Source information:
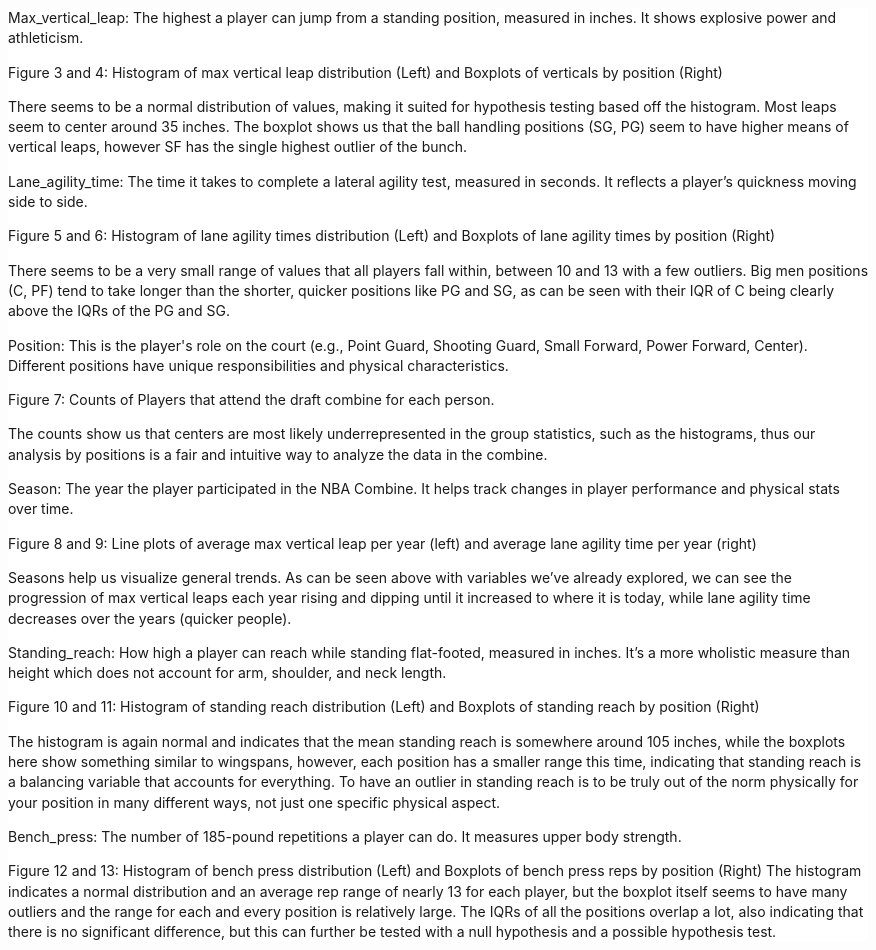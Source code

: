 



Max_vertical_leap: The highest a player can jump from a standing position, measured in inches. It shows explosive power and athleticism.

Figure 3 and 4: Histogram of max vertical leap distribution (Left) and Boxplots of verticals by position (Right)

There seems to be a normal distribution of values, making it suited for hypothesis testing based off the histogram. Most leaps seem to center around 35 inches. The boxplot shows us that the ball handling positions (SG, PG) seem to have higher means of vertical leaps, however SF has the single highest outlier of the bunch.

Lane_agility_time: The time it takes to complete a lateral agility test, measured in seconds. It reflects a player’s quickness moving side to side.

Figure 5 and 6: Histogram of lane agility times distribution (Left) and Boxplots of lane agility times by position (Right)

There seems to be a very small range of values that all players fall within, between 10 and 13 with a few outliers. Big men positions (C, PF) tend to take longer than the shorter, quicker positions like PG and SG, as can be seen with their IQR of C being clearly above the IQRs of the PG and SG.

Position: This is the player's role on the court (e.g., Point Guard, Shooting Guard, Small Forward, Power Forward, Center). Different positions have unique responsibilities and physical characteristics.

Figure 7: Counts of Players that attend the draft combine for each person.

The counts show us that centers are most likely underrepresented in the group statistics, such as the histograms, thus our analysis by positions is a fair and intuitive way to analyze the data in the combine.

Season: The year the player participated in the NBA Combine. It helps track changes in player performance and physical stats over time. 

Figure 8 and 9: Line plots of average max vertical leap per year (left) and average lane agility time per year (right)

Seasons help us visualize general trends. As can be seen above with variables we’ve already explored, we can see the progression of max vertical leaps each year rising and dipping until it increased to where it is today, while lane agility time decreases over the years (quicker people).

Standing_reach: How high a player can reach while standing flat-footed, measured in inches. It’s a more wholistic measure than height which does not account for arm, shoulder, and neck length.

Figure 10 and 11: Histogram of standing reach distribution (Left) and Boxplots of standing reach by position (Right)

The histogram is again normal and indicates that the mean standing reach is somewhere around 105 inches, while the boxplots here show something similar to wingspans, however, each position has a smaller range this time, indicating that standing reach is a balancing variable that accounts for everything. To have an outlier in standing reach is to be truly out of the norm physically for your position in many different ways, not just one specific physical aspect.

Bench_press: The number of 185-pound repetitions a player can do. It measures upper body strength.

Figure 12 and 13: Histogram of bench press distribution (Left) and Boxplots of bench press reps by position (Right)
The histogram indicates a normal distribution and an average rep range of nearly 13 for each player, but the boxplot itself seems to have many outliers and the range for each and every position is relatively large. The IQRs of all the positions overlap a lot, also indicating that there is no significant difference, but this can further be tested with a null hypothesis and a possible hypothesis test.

* * *

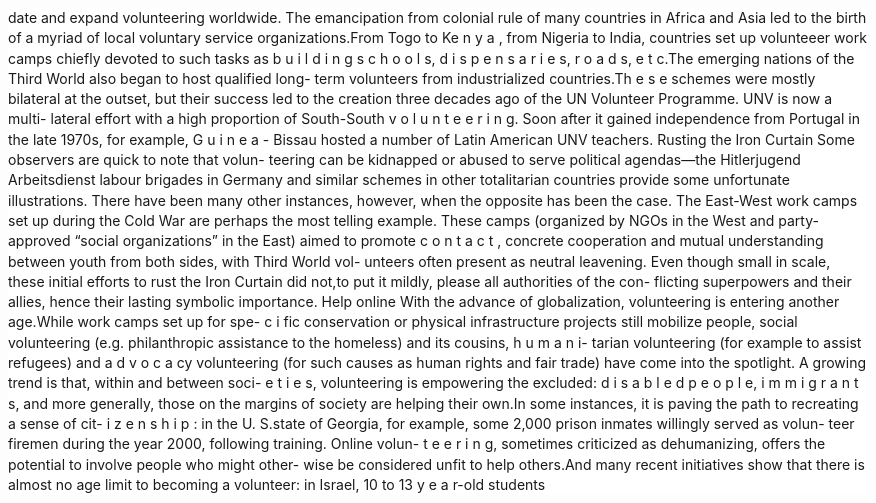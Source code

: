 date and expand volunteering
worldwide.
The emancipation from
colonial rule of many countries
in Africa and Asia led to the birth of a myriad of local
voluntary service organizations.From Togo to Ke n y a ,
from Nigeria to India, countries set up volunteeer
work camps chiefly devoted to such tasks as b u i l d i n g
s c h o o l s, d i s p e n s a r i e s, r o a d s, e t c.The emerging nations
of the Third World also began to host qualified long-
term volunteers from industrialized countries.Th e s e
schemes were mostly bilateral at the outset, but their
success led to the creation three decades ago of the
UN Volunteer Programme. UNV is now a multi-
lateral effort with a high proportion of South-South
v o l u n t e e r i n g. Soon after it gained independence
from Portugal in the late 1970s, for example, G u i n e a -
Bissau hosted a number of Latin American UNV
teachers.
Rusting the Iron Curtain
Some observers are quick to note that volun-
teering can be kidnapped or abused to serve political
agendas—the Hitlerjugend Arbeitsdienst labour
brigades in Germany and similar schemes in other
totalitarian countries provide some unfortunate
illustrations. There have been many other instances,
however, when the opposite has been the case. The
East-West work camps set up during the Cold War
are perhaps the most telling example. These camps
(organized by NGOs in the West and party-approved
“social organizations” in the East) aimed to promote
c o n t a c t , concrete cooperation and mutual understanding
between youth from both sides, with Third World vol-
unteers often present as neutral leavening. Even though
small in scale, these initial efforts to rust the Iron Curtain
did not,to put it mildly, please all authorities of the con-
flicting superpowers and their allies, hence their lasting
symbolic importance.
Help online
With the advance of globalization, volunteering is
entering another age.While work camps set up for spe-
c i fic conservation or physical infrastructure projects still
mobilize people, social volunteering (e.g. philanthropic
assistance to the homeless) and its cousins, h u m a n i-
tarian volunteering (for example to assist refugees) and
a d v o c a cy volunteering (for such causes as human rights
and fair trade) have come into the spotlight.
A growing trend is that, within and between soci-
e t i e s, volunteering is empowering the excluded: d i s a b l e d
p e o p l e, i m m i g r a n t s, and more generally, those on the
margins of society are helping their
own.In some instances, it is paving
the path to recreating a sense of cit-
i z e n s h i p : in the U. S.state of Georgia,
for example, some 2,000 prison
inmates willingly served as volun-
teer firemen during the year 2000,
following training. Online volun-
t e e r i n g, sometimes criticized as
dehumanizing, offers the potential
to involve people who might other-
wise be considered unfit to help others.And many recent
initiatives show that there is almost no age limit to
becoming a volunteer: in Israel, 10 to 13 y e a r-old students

Problem requirements:
Copy every line of the material above in which the string "West" can be found.

Result below:
East-West work camps set up during the Cold War
(organized by NGOs in the West and party-approved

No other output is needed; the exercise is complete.